> Dataset excerpts:
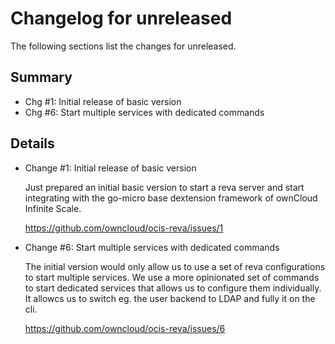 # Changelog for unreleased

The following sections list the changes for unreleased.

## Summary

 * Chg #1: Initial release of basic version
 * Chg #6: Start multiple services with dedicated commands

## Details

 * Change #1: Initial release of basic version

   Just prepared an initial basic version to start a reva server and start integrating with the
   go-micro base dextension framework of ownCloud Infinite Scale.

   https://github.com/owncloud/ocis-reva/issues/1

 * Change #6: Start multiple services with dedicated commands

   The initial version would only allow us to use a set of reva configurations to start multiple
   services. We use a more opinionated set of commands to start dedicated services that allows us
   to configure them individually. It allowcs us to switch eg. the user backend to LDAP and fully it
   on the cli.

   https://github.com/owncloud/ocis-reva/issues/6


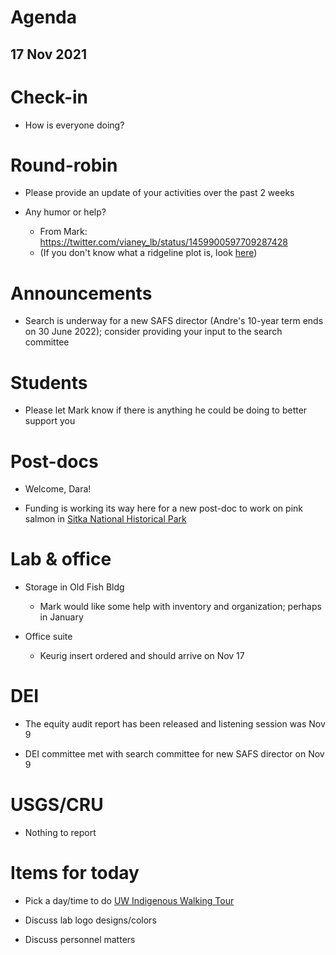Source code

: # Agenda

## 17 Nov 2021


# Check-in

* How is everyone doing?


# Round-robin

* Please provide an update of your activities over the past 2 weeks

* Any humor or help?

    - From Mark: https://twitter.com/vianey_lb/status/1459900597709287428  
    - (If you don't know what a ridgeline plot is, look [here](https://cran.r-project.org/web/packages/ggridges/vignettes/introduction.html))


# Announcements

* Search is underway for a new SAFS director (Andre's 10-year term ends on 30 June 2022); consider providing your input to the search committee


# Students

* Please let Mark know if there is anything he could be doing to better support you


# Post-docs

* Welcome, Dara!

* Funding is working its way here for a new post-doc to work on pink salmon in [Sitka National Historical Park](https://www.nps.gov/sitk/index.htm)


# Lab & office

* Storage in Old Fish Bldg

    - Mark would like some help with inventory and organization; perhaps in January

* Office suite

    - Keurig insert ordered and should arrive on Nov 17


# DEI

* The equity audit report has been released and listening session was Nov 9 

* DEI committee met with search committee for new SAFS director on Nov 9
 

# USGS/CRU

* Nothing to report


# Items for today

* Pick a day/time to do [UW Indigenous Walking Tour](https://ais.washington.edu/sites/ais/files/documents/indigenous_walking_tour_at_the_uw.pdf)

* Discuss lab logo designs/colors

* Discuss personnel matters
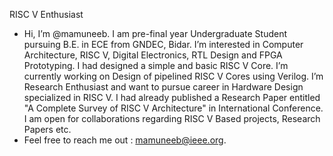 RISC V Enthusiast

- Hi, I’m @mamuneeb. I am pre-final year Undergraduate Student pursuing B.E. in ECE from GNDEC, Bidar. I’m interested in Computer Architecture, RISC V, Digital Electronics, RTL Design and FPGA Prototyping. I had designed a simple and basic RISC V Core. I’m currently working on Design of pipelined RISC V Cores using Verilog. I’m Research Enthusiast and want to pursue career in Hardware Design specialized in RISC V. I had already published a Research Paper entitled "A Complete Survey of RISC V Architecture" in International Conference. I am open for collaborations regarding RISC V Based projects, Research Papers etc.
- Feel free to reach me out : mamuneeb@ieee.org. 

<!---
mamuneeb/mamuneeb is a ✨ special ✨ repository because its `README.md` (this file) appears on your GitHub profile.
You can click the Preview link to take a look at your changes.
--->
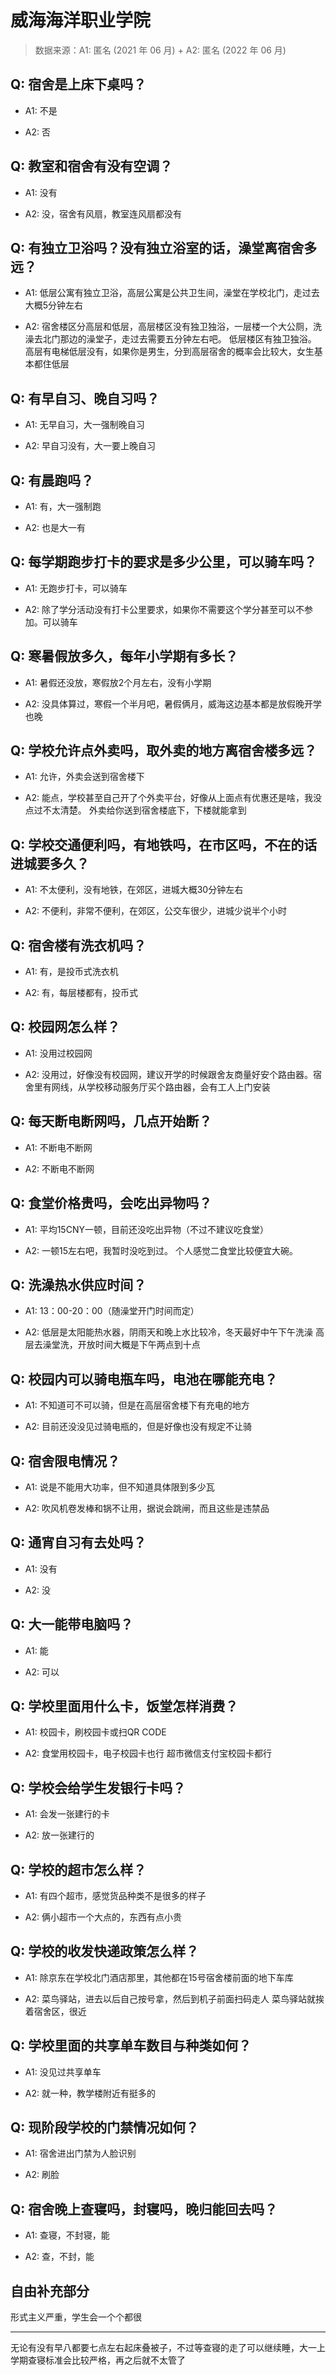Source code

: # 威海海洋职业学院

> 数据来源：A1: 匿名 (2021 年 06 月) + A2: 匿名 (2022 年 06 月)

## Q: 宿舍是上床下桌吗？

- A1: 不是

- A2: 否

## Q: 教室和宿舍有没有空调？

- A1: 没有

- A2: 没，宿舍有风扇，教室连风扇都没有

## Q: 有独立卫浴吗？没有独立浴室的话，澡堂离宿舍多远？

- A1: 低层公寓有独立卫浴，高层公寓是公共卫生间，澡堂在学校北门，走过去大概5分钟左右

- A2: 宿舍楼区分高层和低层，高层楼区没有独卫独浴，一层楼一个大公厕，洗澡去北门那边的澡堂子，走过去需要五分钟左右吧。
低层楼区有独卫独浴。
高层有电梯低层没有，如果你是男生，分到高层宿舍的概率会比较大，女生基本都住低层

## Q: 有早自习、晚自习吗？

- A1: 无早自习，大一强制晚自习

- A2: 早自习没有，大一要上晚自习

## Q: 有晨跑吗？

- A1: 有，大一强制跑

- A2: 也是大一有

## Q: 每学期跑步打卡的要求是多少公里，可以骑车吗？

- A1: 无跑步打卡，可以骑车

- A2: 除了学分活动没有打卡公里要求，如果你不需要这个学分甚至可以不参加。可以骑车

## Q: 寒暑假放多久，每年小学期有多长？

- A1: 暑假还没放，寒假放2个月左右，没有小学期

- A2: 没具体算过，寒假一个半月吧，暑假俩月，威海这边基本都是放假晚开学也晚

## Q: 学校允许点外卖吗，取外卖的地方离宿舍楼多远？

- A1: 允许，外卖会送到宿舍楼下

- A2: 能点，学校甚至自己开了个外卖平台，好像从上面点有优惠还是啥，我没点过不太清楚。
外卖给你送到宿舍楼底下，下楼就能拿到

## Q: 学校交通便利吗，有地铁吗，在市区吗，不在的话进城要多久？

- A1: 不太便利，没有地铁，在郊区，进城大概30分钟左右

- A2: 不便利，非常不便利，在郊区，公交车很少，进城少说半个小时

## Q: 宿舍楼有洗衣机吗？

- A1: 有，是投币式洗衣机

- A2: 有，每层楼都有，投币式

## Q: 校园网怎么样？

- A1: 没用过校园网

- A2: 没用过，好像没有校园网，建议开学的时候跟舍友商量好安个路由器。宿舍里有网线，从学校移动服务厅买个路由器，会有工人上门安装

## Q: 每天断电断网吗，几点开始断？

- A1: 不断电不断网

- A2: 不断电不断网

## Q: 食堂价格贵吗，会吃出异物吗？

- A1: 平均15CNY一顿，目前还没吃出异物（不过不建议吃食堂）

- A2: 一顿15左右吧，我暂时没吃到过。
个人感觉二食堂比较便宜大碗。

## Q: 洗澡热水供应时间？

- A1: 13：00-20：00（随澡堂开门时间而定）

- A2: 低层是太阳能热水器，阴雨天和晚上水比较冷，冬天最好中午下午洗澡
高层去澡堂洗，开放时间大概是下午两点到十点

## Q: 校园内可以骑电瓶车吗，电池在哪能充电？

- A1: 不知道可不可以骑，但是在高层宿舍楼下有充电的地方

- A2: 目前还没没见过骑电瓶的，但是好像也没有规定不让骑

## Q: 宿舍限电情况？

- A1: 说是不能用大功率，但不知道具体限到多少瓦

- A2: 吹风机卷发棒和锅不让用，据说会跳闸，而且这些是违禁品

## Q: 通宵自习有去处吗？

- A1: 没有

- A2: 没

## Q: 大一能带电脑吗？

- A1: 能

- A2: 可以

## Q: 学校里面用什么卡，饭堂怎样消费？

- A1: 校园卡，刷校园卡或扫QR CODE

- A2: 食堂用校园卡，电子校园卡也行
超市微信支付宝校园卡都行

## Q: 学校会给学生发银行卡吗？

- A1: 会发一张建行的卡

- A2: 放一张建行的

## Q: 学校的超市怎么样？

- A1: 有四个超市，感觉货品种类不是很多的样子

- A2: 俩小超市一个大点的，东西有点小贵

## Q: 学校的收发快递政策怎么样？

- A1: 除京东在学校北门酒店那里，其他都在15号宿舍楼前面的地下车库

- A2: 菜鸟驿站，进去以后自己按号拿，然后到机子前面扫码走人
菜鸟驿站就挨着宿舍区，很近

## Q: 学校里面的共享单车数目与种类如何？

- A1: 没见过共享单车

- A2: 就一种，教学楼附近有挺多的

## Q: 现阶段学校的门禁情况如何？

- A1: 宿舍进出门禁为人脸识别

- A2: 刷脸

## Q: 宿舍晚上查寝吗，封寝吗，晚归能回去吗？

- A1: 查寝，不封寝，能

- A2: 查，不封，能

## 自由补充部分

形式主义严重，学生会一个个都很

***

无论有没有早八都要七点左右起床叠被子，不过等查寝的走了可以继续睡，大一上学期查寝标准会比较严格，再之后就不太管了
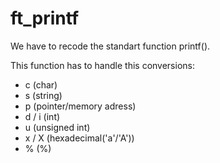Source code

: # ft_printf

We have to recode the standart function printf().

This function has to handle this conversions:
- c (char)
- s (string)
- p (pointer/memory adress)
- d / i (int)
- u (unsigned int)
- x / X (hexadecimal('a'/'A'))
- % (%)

> Task to complete:
What you return must match the lines above from the one with "## Q: 学校的超市怎么样？" through the one with "We have to recode" exactly, with both ends included and the pictures excluded.

> Task output:
## Q: 学校的超市怎么样？

- A1: 有四个超市，感觉货品种类不是很多的样子

- A2: 俩小超市一个大点的，东西有点小贵

## Q: 学校的收发快递政策怎么样？

- A1: 除京东在学校北门酒店那里，其他都在15号宿舍楼前面的地下车库

- A2: 菜鸟驿站，进去以后自己按号拿，然后到机子前面扫码走人
菜鸟驿站就挨着宿舍区，很近

## Q: 学校里面的共享单车数目与种类如何？

- A1: 没见过共享单车

- A2: 就一种，教学楼附近有挺多的

## Q: 现阶段学校的门禁情况如何？

- A1: 宿舍进出门禁为人脸识别

- A2: 刷脸

## Q: 宿舍晚上查寝吗，封寝吗，晚归能回去吗？

- A1: 查寝，不封寝，能

- A2: 查，不封，能

## 自由补充部分

形式主义严重，学生会一个个都很

***

无论有没有早八都要七点左右起床叠被子，不过等查寝的走了可以继续睡，大一上学期查寝标准会比较严格，再之后就不太管了
Source code

: # ft_printf

We have to recode the standart function printf().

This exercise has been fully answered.